═══ Input data

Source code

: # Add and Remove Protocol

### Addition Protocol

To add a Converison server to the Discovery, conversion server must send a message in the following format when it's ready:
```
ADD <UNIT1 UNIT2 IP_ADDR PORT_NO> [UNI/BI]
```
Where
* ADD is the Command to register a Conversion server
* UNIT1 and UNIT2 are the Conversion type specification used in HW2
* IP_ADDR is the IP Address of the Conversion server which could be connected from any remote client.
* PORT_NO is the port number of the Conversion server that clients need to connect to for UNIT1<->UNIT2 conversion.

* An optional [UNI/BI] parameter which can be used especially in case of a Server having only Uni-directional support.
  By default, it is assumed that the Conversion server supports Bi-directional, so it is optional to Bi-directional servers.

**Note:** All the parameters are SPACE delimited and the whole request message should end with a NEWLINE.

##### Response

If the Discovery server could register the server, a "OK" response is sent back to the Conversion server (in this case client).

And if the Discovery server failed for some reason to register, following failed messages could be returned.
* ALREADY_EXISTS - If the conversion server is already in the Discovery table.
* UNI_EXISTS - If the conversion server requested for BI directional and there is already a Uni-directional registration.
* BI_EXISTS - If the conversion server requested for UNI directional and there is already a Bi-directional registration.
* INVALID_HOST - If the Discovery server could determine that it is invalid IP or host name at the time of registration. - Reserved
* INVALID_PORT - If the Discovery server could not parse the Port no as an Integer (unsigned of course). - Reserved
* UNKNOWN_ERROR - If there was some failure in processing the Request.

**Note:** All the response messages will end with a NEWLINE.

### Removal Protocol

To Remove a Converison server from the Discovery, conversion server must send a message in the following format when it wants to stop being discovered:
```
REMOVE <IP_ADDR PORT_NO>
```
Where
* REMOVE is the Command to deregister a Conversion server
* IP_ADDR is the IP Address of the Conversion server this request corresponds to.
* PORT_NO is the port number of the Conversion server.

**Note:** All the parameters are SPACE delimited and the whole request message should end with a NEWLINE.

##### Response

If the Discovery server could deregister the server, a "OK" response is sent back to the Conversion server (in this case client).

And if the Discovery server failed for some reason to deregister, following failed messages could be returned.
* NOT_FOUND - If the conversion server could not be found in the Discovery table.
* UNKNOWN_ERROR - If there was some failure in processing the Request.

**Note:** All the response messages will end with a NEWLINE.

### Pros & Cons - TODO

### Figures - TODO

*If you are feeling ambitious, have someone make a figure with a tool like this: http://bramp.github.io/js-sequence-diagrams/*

══════
═══ Input data

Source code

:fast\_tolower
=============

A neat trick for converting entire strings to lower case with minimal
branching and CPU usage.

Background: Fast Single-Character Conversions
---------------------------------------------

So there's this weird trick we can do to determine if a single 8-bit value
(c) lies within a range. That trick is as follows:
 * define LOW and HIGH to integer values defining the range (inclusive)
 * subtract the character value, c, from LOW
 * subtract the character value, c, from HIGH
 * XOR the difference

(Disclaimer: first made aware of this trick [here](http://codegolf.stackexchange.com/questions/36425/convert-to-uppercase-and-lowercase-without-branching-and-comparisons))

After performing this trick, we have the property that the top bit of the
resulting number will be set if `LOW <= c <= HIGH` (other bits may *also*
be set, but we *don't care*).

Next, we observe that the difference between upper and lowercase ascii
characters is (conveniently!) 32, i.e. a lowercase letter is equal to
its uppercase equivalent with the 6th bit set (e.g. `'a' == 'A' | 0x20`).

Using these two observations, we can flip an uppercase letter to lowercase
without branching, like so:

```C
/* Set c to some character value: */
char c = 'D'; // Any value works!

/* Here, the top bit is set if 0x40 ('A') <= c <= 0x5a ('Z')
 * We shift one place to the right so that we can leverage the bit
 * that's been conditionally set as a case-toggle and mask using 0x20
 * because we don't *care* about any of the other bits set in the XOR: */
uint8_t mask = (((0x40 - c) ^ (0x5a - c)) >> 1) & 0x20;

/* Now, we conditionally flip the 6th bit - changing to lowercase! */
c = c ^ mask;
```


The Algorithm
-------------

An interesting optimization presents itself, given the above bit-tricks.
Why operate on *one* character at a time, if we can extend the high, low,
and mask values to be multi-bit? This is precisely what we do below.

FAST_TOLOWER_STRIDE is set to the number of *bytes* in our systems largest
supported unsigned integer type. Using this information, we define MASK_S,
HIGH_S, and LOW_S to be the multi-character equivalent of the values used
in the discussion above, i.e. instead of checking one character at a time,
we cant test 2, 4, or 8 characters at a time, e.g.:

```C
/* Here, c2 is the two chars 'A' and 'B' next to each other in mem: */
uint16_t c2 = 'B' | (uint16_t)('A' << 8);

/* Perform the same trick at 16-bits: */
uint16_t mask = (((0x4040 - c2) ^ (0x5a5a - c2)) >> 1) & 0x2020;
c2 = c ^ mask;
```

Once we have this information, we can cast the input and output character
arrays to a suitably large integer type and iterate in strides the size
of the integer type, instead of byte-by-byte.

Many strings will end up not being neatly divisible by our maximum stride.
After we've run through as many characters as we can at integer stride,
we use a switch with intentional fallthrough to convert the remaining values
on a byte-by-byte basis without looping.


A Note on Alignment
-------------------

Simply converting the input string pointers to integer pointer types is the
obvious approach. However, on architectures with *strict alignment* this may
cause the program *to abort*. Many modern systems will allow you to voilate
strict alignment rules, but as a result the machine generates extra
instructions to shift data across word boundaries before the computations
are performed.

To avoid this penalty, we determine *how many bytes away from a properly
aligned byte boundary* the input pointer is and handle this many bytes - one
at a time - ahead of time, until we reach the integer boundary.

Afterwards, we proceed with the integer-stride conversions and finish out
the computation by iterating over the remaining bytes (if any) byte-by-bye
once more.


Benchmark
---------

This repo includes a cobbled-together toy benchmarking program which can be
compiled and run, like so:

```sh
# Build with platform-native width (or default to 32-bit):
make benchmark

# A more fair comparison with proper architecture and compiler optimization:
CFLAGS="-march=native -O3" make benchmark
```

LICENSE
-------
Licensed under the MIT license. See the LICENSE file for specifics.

══════

Work instruction: Your answer should be all lines from the data that contain "converting".

Solution:
A neat trick for converting entire strings to lower case with minimal
Simply converting the input string pointers to integer pointer types is the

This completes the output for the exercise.